That IOCTL code doesn’t exist anywhere in my entire RC1 WDK source tree. Are you sure that isn’t one of your additions?
The nonpnp code I see has ioctls named for the various buffered/non-buffered methods (MEHOD_BUFFERED, METHOD_NEITHER, etc) only- it illustrates their handling. I don’t see a WdfObjectDelete call anywhere in the sample, either.
Normally you just delete the device in your unload routine in a non-Pnp driver. I believe KMDF will just do that for you (but I haven’t done it myself, so I’m not 100% on that).
-----Original Message-----
From: xxxxx@lists.osr.com [mailto:xxxxx@lists.osr.com] On Behalf Of Jeremy Chaney
Sent: Friday, September 15, 2006 11:56 AM
To: Windows System Software Devs Interest List
Subject: Re:[ntdev] hang when calling WdfObjectDelete(WdfIoQueueGetDevice(Queue));
Is anyone familiar with the nonpnp sample? I copied its method of
sending an ioctl (IOCTL_NONPNP_METHOD_DELETE_DEVICE) to delete the
device. What is it about that driver that makes it work? While my driver
has evolved quite a bit, it started as the nonpnp sample.

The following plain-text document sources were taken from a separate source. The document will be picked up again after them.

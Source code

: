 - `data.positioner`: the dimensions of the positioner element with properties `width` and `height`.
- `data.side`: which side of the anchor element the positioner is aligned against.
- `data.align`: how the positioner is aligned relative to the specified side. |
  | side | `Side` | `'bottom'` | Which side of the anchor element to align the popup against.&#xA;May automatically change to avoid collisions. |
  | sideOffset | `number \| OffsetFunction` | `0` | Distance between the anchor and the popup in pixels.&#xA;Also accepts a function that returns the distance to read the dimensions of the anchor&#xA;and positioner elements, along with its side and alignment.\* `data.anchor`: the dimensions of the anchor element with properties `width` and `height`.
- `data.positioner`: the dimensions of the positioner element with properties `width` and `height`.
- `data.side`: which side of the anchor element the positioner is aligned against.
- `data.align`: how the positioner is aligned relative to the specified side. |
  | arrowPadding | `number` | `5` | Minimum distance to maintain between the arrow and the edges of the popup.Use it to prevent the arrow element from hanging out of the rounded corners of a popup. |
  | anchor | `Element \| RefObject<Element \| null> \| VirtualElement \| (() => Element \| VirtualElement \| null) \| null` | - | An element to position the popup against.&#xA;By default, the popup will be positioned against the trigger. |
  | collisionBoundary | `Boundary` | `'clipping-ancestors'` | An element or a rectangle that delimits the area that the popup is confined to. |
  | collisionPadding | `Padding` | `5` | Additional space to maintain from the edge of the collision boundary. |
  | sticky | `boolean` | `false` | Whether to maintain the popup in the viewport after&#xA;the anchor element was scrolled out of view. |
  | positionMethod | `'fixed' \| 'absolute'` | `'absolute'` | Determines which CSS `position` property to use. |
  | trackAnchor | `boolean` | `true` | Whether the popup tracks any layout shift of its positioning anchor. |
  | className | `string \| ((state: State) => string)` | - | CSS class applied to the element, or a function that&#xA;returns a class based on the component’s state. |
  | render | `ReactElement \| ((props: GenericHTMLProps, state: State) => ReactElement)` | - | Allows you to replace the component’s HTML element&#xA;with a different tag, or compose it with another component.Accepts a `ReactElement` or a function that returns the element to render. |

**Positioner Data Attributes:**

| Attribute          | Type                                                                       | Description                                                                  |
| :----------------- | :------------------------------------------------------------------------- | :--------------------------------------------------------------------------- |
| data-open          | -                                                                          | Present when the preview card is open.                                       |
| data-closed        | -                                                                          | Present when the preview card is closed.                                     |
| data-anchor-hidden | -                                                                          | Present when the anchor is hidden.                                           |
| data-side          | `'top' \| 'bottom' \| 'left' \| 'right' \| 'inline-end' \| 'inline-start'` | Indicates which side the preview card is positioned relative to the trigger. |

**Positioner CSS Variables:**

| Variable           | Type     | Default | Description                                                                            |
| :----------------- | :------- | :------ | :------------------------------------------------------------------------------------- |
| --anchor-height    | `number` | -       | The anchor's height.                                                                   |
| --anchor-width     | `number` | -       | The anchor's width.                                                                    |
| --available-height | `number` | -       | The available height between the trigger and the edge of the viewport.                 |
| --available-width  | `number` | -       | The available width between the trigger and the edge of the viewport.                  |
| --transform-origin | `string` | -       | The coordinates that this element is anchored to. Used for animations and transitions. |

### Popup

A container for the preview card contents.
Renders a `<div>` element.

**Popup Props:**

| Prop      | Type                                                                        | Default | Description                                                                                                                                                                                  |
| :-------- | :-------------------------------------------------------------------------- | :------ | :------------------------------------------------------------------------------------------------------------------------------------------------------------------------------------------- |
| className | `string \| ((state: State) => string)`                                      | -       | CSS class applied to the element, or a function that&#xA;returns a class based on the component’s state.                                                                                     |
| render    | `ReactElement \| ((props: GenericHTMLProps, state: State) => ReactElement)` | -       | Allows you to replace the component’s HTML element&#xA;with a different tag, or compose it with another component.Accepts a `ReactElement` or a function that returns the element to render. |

Peter suggested that I use my control object to delete the device- but
then how do I delete the control object?
Thanks,
–Jeremy
Bob Kjelgaard wrote:
H’mm, that’s a good one-line deadlock!
The queue can’t go away because you are in one of its callbacks- after all, we can’t know you haven’t got more IRPS to process, and that state would be maintained in the queue. The device can’t go away, because the queue can’t go away. The underlying device can’t go away (completely) anyway- you’ve got a handle open to it, or you couldn’t even be processing this IOCTL.
I’d suggest completing this request after queuing a work item to do the deletion (parent the item to the driver).